(Extracted information)

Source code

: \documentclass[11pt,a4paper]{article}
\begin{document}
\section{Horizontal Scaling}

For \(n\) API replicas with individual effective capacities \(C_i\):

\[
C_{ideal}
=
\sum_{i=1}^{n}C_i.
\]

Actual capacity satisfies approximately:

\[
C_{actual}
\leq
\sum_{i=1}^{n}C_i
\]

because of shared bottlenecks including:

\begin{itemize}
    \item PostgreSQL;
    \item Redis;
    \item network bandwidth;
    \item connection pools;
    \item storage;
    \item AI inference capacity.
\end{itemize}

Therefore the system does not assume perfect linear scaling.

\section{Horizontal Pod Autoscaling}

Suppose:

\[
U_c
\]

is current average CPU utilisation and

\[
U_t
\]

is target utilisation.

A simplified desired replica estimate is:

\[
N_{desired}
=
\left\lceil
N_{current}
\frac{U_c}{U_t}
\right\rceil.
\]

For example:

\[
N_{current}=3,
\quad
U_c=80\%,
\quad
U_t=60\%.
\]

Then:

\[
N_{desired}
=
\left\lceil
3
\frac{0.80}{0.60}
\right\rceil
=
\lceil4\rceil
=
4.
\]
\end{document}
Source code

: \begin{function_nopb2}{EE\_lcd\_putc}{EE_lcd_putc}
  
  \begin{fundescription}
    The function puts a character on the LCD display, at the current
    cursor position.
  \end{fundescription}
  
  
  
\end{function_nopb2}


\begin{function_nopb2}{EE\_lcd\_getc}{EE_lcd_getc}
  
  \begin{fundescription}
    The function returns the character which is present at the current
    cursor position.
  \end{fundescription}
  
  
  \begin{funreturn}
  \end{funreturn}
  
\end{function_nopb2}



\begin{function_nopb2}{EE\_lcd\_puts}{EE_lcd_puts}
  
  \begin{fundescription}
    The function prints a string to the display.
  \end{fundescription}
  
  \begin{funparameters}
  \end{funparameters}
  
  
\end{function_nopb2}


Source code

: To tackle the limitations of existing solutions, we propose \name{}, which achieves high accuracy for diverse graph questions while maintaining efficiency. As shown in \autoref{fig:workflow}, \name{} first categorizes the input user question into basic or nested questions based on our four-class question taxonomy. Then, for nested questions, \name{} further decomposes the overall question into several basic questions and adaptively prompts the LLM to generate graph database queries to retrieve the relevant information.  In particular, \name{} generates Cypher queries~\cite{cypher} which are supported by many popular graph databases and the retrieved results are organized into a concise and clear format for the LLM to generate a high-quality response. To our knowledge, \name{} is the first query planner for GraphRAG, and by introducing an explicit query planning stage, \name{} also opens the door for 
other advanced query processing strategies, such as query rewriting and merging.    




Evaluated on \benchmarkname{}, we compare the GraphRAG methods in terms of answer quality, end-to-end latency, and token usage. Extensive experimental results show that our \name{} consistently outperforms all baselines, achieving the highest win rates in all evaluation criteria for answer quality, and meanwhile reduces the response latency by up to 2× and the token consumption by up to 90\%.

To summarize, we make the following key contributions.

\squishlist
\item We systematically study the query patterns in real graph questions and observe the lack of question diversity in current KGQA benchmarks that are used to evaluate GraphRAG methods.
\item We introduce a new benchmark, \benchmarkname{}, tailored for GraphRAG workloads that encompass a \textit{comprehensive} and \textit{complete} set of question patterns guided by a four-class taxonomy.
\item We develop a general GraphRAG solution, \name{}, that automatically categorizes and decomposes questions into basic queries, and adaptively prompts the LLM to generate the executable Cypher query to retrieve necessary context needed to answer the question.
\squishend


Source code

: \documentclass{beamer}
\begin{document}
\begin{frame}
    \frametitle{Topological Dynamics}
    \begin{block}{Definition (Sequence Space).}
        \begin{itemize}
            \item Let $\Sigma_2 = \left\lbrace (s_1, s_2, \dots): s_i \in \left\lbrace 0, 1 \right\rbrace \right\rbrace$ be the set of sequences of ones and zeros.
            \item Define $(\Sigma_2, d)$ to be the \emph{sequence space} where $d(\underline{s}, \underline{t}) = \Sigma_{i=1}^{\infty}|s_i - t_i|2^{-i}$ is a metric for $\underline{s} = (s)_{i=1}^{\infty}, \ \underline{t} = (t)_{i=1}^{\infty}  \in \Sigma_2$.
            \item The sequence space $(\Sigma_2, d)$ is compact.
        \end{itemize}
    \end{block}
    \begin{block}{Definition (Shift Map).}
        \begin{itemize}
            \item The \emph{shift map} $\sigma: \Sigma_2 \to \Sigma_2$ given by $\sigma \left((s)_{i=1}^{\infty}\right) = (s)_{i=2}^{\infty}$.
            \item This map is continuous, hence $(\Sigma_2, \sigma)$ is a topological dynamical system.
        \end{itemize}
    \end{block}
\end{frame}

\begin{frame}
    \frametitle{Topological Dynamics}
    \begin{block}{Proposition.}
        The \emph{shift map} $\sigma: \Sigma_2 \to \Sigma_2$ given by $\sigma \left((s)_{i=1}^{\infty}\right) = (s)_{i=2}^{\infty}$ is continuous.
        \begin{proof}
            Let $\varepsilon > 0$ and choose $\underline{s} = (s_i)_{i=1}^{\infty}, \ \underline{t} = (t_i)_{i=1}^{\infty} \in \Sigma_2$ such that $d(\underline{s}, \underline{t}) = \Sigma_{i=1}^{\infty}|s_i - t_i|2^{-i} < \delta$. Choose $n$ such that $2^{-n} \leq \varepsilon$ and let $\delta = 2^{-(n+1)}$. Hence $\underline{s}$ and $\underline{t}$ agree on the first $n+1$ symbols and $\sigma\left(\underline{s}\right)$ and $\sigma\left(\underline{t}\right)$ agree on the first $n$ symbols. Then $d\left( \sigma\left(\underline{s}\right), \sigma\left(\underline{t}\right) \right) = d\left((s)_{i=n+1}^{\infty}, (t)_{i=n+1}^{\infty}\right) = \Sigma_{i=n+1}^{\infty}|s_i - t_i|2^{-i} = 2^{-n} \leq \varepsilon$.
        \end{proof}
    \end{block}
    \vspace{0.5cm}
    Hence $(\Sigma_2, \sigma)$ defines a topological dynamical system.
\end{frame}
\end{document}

(End Extracted information)

**Brief:**
Every record should be output precisely as it was given.

**Expected answer:**
Source code

: \documentclass[11pt,a4paper]{article}
\begin{document}
\section{Horizontal Scaling}

For \(n\) API replicas with individual effective capacities \(C_i\):

\[
C_{ideal}
=
\sum_{i=1}^{n}C_i.
\]

Actual capacity satisfies approximately:

\[
C_{actual}
\leq
\sum_{i=1}^{n}C_i
\]

because of shared bottlenecks including:

\begin{itemize}
    \item PostgreSQL;
    \item Redis;
    \item network bandwidth;
    \item connection pools;
    \item storage;
    \item AI inference capacity.
\end{itemize}

Therefore the system does not assume perfect linear scaling.

\section{Horizontal Pod Autoscaling}

Suppose:

\[
U_c
\]

is current average CPU utilisation and

\[
U_t
\]

is target utilisation.

A simplified desired replica estimate is:

\[
N_{desired}
=
\left\lceil
N_{current}
\frac{U_c}{U_t}
\right\rceil.
\]

For example:

\[
N_{current}=3,
\quad
U_c=80\%,
\quad
U_t=60\%.
\]

Then:

\[
N_{desired}
=
\left\lceil
3
\frac{0.80}{0.60}
\right\rceil
=
\lceil4\rceil
=
4.
\]
\end{document}
Source code

: \begin{function_nopb2}{EE\_lcd\_putc}{EE_lcd_putc}
  
  \begin{fundescription}
    The function puts a character on the LCD display, at the current
    cursor position.
  \end{fundescription}
  
  
  
\end{function_nopb2}


\begin{function_nopb2}{EE\_lcd\_getc}{EE_lcd_getc}
  
  \begin{fundescription}
    The function returns the character which is present at the current
    cursor position.
  \end{fundescription}
  
  
  \begin{funreturn}
  \end{funreturn}
  
\end{function_nopb2}



\begin{function_nopb2}{EE\_lcd\_puts}{EE_lcd_puts}
  
  \begin{fundescription}
    The function prints a string to the display.
  \end{fundescription}
  
  \begin{funparameters}
  \end{funparameters}
  
  
\end{function_nopb2}


Source code

: To tackle the limitations of existing solutions, we propose \name{}, which achieves high accuracy for diverse graph questions while maintaining efficiency. As shown in \autoref{fig:workflow}, \name{} first categorizes the input user question into basic or nested questions based on our four-class question taxonomy. Then, for nested questions, \name{} further decomposes the overall question into several basic questions and adaptively prompts the LLM to generate graph database queries to retrieve the relevant information.  In particular, \name{} generates Cypher queries~\cite{cypher} which are supported by many popular graph databases and the retrieved results are organized into a concise and clear format for the LLM to generate a high-quality response. To our knowledge, \name{} is the first query planner for GraphRAG, and by introducing an explicit query planning stage, \name{} also opens the door for 
other advanced query processing strategies, such as query rewriting and merging.    




Evaluated on \benchmarkname{}, we compare the GraphRAG methods in terms of answer quality, end-to-end latency, and token usage. Extensive experimental results show that our \name{} consistently outperforms all baselines, achieving the highest win rates in all evaluation criteria for answer quality, and meanwhile reduces the response latency by up to 2× and the token consumption by up to 90\%.

To summarize, we make the following key contributions.

\squishlist
\item We systematically study the query patterns in real graph questions and observe the lack of question diversity in current KGQA benchmarks that are used to evaluate GraphRAG methods.
\item We introduce a new benchmark, \benchmarkname{}, tailored for GraphRAG workloads that encompass a \textit{comprehensive} and \textit{complete} set of question patterns guided by a four-class taxonomy.
\item We develop a general GraphRAG solution, \name{}, that automatically categorizes and decomposes questions into basic queries, and adaptively prompts the LLM to generate the executable Cypher query to retrieve necessary context needed to answer the question.
\squishend


Source code

: \documentclass{beamer}
\begin{document}
\begin{frame}
    \frametitle{Topological Dynamics}
    \begin{block}{Definition (Sequence Space).}
        \begin{itemize}
            \item Let $\Sigma_2 = \left\lbrace (s_1, s_2, \dots): s_i \in \left\lbrace 0, 1 \right\rbrace \right\rbrace$ be the set of sequences of ones and zeros.
            \item Define $(\Sigma_2, d)$ to be the \emph{sequence space} where $d(\underline{s}, \underline{t}) = \Sigma_{i=1}^{\infty}|s_i - t_i|2^{-i}$ is a metric for $\underline{s} = (s)_{i=1}^{\infty}, \ \underline{t} = (t)_{i=1}^{\infty}  \in \Sigma_2$.
            \item The sequence space $(\Sigma_2, d)$ is compact.
        \end{itemize}
    \end{block}
    \begin{block}{Definition (Shift Map).}
        \begin{itemize}
            \item The \emph{shift map} $\sigma: \Sigma_2 \to \Sigma_2$ given by $\sigma \left((s)_{i=1}^{\infty}\right) = (s)_{i=2}^{\infty}$.
            \item This map is continuous, hence $(\Sigma_2, \sigma)$ is a topological dynamical system.
        \end{itemize}
    \end{block}
\end{frame}

\begin{frame}
    \frametitle{Topological Dynamics}
    \begin{block}{Proposition.}
        The \emph{shift map} $\sigma: \Sigma_2 \to \Sigma_2$ given by $\sigma \left((s)_{i=1}^{\infty}\right) = (s)_{i=2}^{\infty}$ is continuous.
        \begin{proof}
            Let $\varepsilon > 0$ and choose $\underline{s} = (s_i)_{i=1}^{\infty}, \ \underline{t} = (t_i)_{i=1}^{\infty} \in \Sigma_2$ such that $d(\underline{s}, \underline{t}) = \Sigma_{i=1}^{\infty}|s_i - t_i|2^{-i} < \delta$. Choose $n$ such that $2^{-n} \leq \varepsilon$ and let $\delta = 2^{-(n+1)}$. Hence $\underline{s}$ and $\underline{t}$ agree on the first $n+1$ symbols and $\sigma\left(\underline{s}\right)$ and $\sigma\left(\underline{t}\right)$ agree on the first $n$ symbols. Then $d\left( \sigma\left(\underline{s}\right), \sigma\left(\underline{t}\right) \right) = d\left((s)_{i=n+1}^{\infty}, (t)_{i=n+1}^{\infty}\right) = \Sigma_{i=n+1}^{\infty}|s_i - t_i|2^{-i} = 2^{-n} \leq \varepsilon$.
        \end{proof}
    \end{block}
    \vspace{0.5cm}
    Hence $(\Sigma_2, \sigma)$ defines a topological dynamical system.
\end{frame}
\end{document}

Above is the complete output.